**TASK ITEM**
Return only the number of lines in the records below where the string "does" shows up.

Top of TASK INPUT

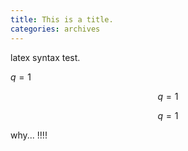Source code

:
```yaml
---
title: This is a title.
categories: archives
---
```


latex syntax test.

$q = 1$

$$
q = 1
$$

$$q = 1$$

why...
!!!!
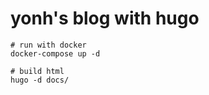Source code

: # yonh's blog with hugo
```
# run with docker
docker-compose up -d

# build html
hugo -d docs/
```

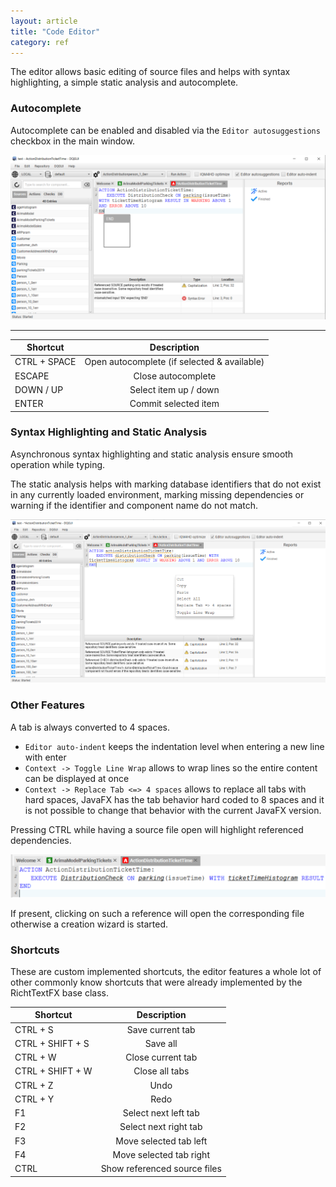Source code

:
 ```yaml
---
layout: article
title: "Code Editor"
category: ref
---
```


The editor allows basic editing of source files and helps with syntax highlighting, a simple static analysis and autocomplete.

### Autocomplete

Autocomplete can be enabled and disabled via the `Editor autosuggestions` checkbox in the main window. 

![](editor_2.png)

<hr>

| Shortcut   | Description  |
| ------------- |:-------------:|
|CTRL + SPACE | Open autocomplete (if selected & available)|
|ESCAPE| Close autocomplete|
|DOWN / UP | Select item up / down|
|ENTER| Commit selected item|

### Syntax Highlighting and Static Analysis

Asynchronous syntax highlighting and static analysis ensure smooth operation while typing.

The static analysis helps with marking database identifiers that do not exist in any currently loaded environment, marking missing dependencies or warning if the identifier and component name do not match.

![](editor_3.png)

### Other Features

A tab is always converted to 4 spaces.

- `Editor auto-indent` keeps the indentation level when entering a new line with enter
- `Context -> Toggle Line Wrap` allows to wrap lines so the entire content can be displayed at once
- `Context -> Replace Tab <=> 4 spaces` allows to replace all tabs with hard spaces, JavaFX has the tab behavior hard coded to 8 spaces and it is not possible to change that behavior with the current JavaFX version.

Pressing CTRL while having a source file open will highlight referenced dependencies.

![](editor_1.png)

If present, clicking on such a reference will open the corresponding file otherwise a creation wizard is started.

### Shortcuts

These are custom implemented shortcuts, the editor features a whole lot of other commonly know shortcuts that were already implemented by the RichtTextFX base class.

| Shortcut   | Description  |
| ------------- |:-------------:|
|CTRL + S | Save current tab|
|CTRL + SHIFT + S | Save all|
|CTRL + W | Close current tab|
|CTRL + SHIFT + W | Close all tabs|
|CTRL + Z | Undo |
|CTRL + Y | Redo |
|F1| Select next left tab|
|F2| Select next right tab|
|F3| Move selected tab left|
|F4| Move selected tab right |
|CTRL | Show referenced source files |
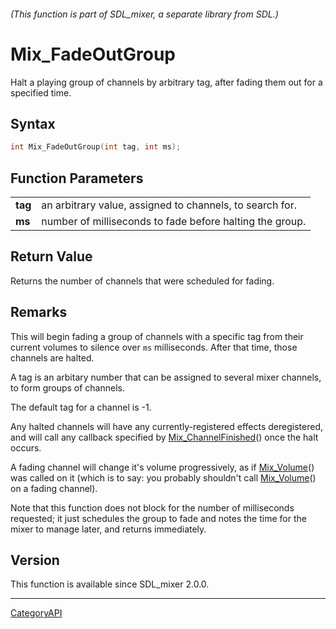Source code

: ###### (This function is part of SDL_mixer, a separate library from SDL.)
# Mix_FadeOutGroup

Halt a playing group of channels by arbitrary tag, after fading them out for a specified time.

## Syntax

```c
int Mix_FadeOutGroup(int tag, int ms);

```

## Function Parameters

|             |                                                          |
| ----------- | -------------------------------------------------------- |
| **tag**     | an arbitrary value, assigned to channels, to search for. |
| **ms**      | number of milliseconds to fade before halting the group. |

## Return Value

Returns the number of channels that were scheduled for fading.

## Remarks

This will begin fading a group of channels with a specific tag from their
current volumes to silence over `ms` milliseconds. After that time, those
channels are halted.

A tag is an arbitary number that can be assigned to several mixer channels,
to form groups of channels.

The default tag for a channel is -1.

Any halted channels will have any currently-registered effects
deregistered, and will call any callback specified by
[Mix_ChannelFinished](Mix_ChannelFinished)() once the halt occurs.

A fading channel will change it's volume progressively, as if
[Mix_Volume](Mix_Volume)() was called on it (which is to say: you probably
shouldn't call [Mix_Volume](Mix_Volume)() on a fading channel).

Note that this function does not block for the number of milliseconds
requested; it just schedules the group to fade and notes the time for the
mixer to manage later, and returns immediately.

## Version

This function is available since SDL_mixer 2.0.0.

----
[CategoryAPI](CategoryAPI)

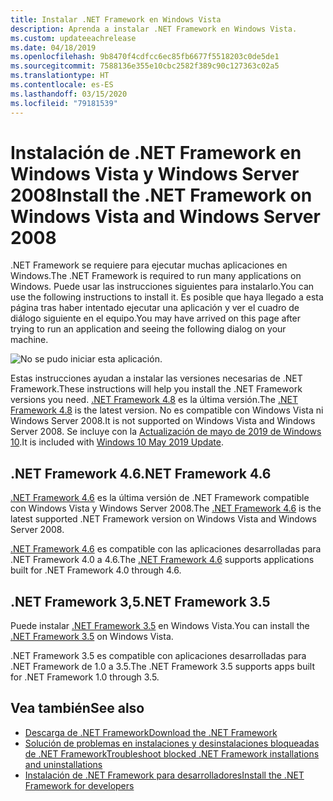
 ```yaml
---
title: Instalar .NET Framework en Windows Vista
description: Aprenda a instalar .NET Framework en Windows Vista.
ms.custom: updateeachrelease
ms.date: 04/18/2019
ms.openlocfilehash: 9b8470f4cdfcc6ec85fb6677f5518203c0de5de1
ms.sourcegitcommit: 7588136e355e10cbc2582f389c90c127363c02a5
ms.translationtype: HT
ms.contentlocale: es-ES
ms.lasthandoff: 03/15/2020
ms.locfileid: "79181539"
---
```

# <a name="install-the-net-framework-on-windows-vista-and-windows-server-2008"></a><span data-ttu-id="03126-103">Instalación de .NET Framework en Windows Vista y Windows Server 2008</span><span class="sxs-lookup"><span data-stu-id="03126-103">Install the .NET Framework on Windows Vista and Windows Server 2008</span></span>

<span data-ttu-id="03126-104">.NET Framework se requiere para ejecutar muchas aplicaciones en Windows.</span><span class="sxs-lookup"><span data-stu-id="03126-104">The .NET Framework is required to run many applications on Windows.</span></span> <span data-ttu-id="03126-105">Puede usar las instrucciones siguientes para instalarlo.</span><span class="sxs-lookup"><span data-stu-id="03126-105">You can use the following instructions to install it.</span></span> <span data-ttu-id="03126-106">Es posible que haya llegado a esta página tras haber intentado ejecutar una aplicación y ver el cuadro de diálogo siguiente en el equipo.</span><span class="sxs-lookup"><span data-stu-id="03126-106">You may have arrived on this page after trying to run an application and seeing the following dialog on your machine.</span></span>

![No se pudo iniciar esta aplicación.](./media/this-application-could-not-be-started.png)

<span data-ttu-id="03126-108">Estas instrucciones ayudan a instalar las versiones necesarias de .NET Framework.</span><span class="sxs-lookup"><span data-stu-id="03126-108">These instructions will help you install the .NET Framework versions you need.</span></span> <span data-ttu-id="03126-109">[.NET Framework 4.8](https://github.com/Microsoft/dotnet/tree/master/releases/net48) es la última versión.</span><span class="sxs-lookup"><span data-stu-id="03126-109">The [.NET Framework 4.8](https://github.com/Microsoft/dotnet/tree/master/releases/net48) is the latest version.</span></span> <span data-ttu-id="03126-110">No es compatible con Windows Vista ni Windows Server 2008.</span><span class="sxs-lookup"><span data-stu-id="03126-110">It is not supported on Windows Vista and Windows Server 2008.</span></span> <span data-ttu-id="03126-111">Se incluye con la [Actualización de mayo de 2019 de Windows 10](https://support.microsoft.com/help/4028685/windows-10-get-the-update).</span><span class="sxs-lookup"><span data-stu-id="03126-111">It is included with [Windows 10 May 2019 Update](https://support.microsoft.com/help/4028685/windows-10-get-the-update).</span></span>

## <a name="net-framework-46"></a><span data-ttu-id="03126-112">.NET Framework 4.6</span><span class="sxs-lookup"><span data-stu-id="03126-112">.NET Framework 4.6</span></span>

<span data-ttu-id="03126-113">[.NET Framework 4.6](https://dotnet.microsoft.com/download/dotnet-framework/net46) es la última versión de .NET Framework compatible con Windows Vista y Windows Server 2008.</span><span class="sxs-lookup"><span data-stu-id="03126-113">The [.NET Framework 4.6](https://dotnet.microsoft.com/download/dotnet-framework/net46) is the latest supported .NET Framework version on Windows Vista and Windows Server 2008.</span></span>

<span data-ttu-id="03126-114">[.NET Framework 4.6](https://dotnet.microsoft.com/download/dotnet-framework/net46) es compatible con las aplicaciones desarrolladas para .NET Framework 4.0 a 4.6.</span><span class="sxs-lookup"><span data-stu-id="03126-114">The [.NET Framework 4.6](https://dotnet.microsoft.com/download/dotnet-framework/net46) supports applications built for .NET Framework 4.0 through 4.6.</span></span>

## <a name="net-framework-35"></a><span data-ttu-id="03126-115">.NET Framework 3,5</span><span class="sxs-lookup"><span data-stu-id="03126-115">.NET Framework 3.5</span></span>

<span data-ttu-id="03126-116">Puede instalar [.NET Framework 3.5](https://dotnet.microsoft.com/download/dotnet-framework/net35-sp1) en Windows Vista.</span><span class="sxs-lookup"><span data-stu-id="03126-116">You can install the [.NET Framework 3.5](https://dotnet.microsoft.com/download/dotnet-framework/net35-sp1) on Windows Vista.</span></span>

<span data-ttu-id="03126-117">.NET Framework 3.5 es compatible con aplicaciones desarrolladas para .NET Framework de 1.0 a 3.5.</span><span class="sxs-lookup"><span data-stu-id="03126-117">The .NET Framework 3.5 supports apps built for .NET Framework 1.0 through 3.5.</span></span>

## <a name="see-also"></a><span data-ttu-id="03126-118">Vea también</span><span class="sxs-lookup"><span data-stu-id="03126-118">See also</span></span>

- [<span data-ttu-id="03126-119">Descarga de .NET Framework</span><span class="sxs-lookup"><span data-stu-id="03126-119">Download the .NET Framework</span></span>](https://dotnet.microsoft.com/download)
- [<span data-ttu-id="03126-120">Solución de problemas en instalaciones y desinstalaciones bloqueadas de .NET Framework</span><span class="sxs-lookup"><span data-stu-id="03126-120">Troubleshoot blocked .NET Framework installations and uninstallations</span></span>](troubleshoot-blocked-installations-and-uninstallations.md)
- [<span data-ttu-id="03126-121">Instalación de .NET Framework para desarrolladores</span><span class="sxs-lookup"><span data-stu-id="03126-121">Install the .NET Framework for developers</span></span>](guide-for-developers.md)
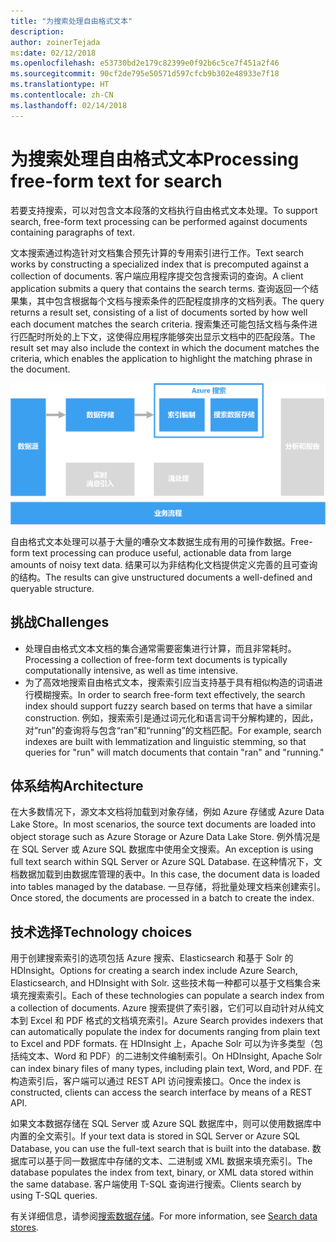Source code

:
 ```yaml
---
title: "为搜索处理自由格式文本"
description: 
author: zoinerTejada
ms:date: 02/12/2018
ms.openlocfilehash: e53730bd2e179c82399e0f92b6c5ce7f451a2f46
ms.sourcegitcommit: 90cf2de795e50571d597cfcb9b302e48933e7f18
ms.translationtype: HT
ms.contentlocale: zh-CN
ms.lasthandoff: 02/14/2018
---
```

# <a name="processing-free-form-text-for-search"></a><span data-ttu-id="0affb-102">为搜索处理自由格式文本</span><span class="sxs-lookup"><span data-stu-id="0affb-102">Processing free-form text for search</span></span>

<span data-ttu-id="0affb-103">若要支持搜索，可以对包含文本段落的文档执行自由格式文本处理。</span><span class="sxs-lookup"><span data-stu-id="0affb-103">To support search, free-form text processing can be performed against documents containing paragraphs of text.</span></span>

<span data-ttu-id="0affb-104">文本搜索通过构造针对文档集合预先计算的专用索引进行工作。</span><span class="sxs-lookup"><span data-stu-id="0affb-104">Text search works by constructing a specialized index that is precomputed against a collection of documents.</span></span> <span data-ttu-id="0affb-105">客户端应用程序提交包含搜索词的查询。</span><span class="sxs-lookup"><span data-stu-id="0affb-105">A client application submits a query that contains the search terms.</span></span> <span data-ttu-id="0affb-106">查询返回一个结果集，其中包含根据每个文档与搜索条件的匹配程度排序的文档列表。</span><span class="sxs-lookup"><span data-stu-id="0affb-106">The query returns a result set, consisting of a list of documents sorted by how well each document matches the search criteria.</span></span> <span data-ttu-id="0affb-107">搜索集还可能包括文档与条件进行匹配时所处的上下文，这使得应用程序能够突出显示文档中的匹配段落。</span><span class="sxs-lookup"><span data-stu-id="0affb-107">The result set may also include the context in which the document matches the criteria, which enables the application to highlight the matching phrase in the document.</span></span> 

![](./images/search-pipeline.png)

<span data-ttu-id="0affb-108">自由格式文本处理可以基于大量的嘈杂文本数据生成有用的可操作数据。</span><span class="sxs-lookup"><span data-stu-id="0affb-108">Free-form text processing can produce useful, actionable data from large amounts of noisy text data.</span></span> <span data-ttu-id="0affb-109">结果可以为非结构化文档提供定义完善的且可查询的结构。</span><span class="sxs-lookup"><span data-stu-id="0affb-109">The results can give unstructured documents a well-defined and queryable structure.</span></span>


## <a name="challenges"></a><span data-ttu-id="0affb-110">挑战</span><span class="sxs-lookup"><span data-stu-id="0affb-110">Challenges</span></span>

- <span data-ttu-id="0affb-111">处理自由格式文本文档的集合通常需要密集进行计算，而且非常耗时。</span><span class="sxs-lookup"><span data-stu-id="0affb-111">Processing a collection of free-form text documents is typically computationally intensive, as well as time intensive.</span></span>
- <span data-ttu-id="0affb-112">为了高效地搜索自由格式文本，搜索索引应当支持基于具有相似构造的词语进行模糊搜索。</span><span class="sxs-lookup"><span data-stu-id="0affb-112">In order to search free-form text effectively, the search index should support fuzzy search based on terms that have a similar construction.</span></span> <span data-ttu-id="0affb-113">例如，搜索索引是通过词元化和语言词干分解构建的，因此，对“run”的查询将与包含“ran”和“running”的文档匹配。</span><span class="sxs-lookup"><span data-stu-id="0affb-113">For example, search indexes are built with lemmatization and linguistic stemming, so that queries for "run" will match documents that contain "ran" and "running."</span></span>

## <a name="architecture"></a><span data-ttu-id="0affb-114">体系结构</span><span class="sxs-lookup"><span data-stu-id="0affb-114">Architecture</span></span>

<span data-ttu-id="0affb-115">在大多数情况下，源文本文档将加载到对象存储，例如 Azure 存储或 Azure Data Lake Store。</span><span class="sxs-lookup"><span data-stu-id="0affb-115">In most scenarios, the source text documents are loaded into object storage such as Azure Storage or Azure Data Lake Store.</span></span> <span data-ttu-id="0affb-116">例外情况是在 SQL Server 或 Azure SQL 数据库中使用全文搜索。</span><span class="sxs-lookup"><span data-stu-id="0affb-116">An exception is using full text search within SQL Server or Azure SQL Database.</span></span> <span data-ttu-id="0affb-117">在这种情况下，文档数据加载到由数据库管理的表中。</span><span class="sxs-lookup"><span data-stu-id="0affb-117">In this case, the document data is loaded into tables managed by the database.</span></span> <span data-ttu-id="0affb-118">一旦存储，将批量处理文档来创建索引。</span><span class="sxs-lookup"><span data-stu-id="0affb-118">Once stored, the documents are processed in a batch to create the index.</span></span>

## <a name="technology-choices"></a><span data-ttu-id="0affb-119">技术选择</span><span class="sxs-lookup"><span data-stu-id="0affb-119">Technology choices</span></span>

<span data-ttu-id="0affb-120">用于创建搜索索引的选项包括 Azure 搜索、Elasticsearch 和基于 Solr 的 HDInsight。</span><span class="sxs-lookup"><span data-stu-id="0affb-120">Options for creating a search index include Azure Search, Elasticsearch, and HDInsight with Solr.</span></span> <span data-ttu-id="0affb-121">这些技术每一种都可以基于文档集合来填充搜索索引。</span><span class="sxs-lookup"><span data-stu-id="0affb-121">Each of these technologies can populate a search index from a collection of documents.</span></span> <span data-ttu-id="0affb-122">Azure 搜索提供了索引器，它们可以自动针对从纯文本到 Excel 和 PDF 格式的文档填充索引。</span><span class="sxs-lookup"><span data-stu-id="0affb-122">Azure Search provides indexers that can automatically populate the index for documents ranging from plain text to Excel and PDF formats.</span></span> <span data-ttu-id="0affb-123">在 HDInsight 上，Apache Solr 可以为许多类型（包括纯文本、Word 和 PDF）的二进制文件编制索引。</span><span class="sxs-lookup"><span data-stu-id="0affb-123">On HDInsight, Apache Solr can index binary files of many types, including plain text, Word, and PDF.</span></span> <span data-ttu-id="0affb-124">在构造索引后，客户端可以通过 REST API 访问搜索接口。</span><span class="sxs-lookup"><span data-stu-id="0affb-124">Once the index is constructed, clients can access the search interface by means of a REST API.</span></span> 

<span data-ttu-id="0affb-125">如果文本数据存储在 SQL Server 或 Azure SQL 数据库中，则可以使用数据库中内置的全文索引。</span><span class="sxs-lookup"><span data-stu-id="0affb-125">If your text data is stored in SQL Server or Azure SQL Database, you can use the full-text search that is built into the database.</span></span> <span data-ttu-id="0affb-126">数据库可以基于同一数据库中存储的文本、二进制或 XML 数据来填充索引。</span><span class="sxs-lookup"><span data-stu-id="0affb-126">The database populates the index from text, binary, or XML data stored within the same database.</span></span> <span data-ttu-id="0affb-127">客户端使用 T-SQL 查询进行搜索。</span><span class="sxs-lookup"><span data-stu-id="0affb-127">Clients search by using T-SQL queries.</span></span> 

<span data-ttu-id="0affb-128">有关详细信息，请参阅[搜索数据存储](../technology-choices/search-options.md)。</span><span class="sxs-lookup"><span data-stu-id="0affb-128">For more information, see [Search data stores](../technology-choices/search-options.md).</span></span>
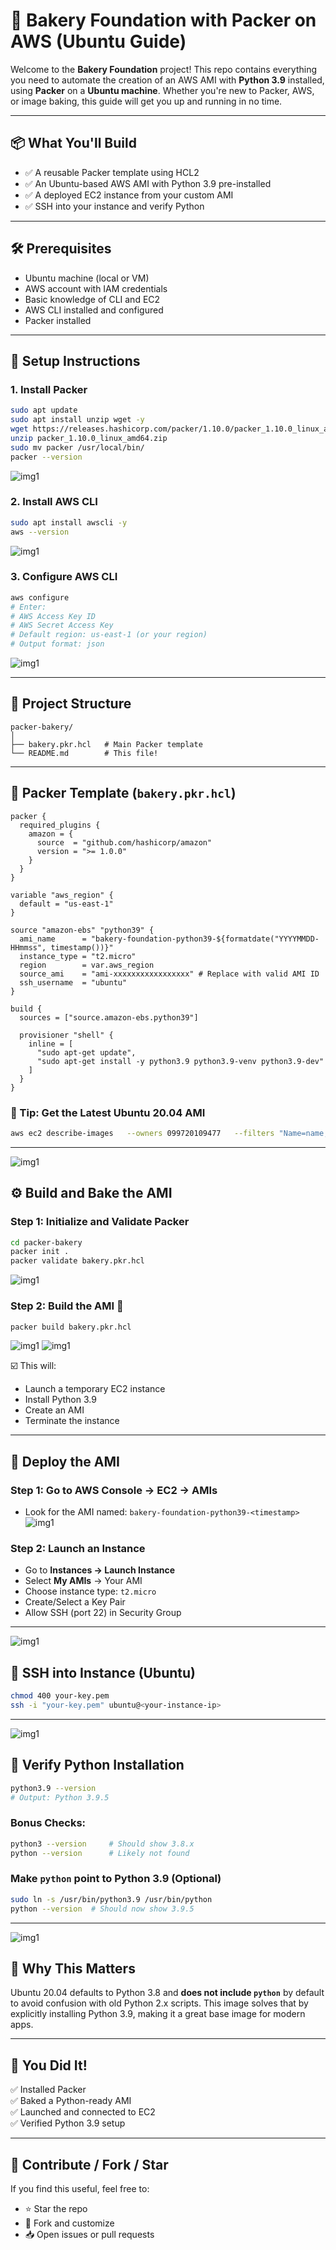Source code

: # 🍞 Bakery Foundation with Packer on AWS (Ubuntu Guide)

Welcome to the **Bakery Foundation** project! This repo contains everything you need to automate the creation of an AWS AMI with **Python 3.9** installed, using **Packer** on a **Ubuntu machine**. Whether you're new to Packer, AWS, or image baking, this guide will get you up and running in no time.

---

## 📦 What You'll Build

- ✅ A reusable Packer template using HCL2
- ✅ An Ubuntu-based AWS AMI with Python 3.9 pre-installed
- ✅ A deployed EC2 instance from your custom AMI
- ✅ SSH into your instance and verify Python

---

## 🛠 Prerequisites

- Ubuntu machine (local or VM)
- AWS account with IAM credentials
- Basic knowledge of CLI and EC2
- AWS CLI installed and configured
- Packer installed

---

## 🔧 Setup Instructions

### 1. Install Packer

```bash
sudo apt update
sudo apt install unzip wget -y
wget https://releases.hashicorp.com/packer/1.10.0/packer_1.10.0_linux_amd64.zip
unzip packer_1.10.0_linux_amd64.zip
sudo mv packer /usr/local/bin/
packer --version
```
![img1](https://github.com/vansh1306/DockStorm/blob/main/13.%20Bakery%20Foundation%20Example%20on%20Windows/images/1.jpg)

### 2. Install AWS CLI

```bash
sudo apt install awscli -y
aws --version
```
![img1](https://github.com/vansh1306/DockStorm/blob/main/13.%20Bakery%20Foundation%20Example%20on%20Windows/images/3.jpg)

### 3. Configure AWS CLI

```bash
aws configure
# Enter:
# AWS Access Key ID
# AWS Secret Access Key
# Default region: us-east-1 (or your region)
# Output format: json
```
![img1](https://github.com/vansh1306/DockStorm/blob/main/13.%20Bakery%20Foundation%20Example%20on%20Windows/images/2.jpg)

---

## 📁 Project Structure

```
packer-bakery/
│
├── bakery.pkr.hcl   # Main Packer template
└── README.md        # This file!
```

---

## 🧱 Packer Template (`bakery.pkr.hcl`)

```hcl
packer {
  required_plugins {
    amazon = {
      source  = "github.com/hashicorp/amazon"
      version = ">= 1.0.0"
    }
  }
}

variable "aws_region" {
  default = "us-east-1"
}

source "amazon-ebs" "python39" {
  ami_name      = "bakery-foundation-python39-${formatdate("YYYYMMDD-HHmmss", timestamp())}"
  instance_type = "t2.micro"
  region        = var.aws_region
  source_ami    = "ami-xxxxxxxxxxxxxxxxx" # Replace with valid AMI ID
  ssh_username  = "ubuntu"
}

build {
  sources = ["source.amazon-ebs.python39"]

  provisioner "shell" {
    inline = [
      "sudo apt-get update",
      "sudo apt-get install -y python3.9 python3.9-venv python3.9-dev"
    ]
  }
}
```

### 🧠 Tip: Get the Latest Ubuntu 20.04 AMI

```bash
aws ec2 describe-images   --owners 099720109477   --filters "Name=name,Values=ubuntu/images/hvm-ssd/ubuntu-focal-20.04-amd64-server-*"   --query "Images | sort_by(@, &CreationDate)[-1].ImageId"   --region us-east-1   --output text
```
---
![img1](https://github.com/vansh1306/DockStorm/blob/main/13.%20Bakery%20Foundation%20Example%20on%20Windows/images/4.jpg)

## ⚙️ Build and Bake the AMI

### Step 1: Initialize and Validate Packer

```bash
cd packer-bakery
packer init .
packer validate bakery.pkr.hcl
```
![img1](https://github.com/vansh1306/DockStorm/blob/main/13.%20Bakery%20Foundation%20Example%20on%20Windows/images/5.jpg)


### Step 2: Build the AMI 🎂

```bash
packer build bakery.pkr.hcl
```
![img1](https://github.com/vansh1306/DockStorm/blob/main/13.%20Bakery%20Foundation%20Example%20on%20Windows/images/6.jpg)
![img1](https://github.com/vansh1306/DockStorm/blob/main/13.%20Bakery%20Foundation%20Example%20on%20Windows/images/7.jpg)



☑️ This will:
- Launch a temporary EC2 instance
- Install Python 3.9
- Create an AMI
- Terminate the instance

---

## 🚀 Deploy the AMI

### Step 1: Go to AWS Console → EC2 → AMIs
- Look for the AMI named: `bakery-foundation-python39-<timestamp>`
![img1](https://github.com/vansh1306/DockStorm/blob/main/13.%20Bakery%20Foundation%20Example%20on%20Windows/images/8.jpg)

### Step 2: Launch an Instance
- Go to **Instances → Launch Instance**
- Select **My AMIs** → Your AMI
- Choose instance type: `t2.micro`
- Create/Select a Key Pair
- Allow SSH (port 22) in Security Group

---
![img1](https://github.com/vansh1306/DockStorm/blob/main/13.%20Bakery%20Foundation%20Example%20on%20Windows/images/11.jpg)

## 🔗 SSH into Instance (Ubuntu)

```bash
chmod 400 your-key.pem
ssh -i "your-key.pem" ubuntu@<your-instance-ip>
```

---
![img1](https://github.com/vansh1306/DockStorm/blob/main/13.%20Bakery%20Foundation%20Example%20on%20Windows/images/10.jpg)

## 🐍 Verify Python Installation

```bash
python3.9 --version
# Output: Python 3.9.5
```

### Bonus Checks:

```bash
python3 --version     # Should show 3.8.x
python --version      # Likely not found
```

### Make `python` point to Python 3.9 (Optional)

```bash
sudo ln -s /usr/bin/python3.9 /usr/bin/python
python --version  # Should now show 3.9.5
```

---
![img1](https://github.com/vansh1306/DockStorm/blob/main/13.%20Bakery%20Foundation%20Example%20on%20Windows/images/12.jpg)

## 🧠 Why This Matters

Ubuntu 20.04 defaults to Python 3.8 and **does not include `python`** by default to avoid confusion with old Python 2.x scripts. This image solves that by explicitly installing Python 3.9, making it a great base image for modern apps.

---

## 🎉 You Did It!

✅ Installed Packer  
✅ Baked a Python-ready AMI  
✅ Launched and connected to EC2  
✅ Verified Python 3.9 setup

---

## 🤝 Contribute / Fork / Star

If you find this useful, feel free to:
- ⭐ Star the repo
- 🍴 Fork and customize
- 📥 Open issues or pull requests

Bottom of TASK INPUT

**TASK RESPONSE**
2